Source: NatWest Markets

China – predictable, principled, but still tough

Expect an ongoing strong US stance against China in the medium-term as Biden seeks to build a consensus amongst allies. That approach – one that seeks to leverage US allies to add pressure on China – would be more consistent with principles espoused under President Obama, and unlikely to change at the drop of a tweet.

Biden’s past criticism of Trump’s tariffs on Chinese goods suggests he would be open to removing the tariffs put in place under the Trump administration, but whether he does or not, his desire to link economic activity with climate targets suggests a new potential realm of economic tension between the US and China.

Europe – hitting the reset button

We also anticipate a lot of positive headlines regarding Europe – like those seen after the US re-joined the Paris Climate Agreement: reaffirming commitment to NATO, potentially cooperating with allies on Iran once again, and the like.
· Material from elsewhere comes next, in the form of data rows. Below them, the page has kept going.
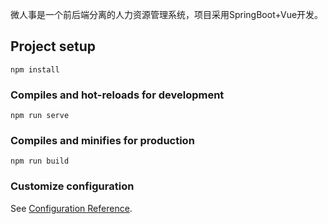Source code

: 微人事是一个前后端分离的人力资源管理系统，项目采用SpringBoot+Vue开发。

## Project setup
```
npm install
```

### Compiles and hot-reloads for development
```
npm run serve
```

### Compiles and minifies for production
```
npm run build
```

### Customize configuration
See [Configuration Reference](https://cli.vuejs.org/config/).
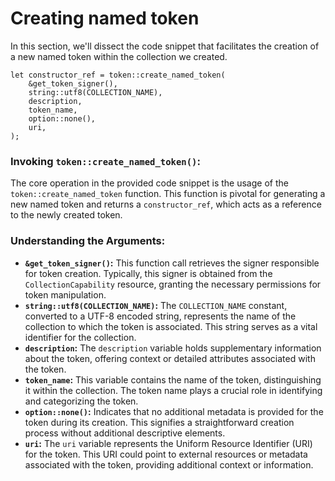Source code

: # Creating named token

In this section, we'll dissect the code snippet that facilitates the creation of a new named token within the collection we created.

```move
let constructor_ref = token::create_named_token(
    &get_token_signer(),
    string::utf8(COLLECTION_NAME),
    description,
    token_name,
    option::none(),
    uri,
);
```
### Invoking `token::create_named_token()`:

The core operation in the provided code snippet is the usage of the `token::create_named_token` function. This function is pivotal for generating a new named token and returns a `constructor_ref`, which acts as a reference to the newly created token.

### Understanding the Arguments:

-   **`&get_token_signer()`:** This function call retrieves the signer responsible for token creation. Typically, this signer is obtained from the `CollectionCapability` resource, granting the necessary permissions for token manipulation.
-   **`string::utf8(COLLECTION_NAME)`:** The `COLLECTION_NAME` constant, converted to a UTF-8 encoded string, represents the name of the collection to which the token is associated. This string serves as a vital identifier for the collection.
-   **`description`:** The `description` variable holds supplementary information about the token, offering context or detailed attributes associated with the token.
-   **`token_name`:** This variable contains the name of the token, distinguishing it within the collection. The token name plays a crucial role in identifying and categorizing the token.
-   **`option::none()`:** Indicates that no additional metadata is provided for the token during its creation. This signifies a straightforward creation process without additional descriptive elements.
-   **`uri`:** The `uri` variable represents the Uniform Resource Identifier (URI) for the token. This URI could point to external resources or metadata associated with the token, providing additional context or information.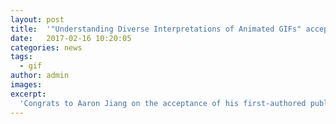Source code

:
 ```yaml
---
layout: post
title:  '"Understanding Diverse Interpretations of Animated GIFs" accepted to CHI 2017 Late Breaking Work'
date:   2017-02-16 10:20:05
categories: news
tags:
  - gif
author: admin
images:
excerpt:
  'Congrats to Aaron Jiang on the acceptance of his first-authored publication: Understanding Diverse Interpretations of Animated GIFs. CHI 2017 Late Breaking Work.'
---
```

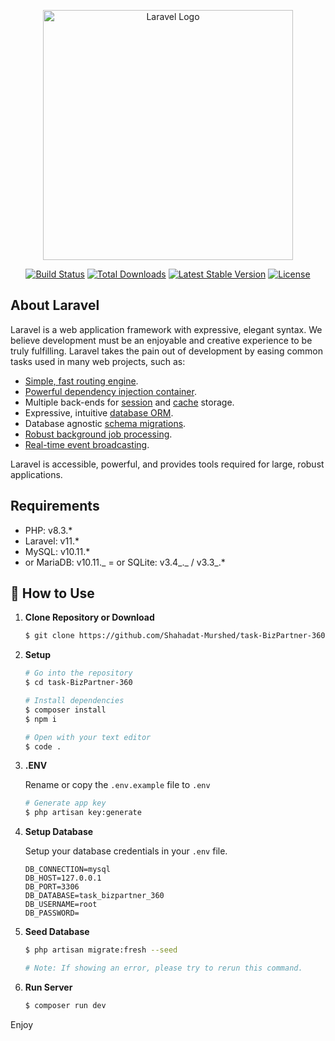 <p align="center"><a href="https://laravel.com" target="_blank"><img src="https://raw.githubusercontent.com/laravel/art/master/logo-lockup/5%20SVG/2%20CMYK/1%20Full%20Color/laravel-logolockup-cmyk-red.svg" width="400" alt="Laravel Logo"></a></p>

<p align="center">
<a href="https://github.com/laravel/framework/actions"><img src="https://github.com/laravel/framework/workflows/tests/badge.svg" alt="Build Status"></a>
<a href="https://packagist.org/packages/laravel/framework"><img src="https://img.shields.io/packagist/dt/laravel/framework" alt="Total Downloads"></a>
<a href="https://packagist.org/packages/laravel/framework"><img src="https://img.shields.io/packagist/v/laravel/framework" alt="Latest Stable Version"></a>
<a href="https://packagist.org/packages/laravel/framework"><img src="https://img.shields.io/packagist/l/laravel/framework" alt="License"></a>
</p>

## About Laravel

Laravel is a web application framework with expressive, elegant syntax. We believe development must be an enjoyable and creative experience to be truly fulfilling. Laravel takes the pain out of development by easing common tasks used in many web projects, such as:

-   [Simple, fast routing engine](https://laravel.com/docs/routing).
-   [Powerful dependency injection container](https://laravel.com/docs/container).
-   Multiple back-ends for [session](https://laravel.com/docs/session) and [cache](https://laravel.com/docs/cache) storage.
-   Expressive, intuitive [database ORM](https://laravel.com/docs/eloquent).
-   Database agnostic [schema migrations](https://laravel.com/docs/migrations).
-   [Robust background job processing](https://laravel.com/docs/queues).
-   [Real-time event broadcasting](https://laravel.com/docs/broadcasting).

Laravel is accessible, powerful, and provides tools required for large, robust applications.

## Requirements

-   PHP: v8.3.\*
-   Laravel: v11.\*
-   MySQL: v10.11.\*
-   or MariaDB: v10.11._
    = or SQLite: v3.4_._ / v3.3_.\*

## 🚀 How to Use

1.  **Clone Repository or Download**

    ```bash
    $ git clone https://github.com/Shahadat-Murshed/task-BizPartner-360.git
    ```

2.  **Setup**

    ```bash
    # Go into the repository
    $ cd task-BizPartner-360

    # Install dependencies
    $ composer install
    $ npm i

    # Open with your text editor
    $ code .
    ```

3.  **.ENV**

    Rename or copy the `.env.example` file to `.env`

    ```bash
    # Generate app key
    $ php artisan key:generate
    ```

4.  **Setup Database**

    Setup your database credentials in your `.env` file.

    ```
    DB_CONNECTION=mysql
    DB_HOST=127.0.0.1
    DB_PORT=3306
    DB_DATABASE=task_bizpartner_360
    DB_USERNAME=root
    DB_PASSWORD=
    ```

5.  **Seed Database**

    ```bash
    $ php artisan migrate:fresh --seed

    # Note: If showing an error, please try to rerun this command.
    ```

6.  **Run Server**

    ```bash
    $ composer run dev
    ```

Enjoy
And we also expect Biden to loosen immigration and visa policies, which may aid labour supply.

But Biden’s views on US-EU trade were not well specified on the campaign trail or in the months since his electoral victory. His overarching goal of restoring American partnership with the country’s democratic allies implies a shift toward a more cooperative relationship with the EU, so we think the risk of tariffs on European autos is essentially gone. We also believe pre-election risks of a Biden presidency taxing digital services, linked with deeper international cooperation on corporate taxation, have subsided.

UK – new management, new priorities

Prior to finalising the Brexit deal (which our specialists explore here), we felt the uncertain relationship between the EU and the UK stood in the way of major progress on a US-UK free trade deal.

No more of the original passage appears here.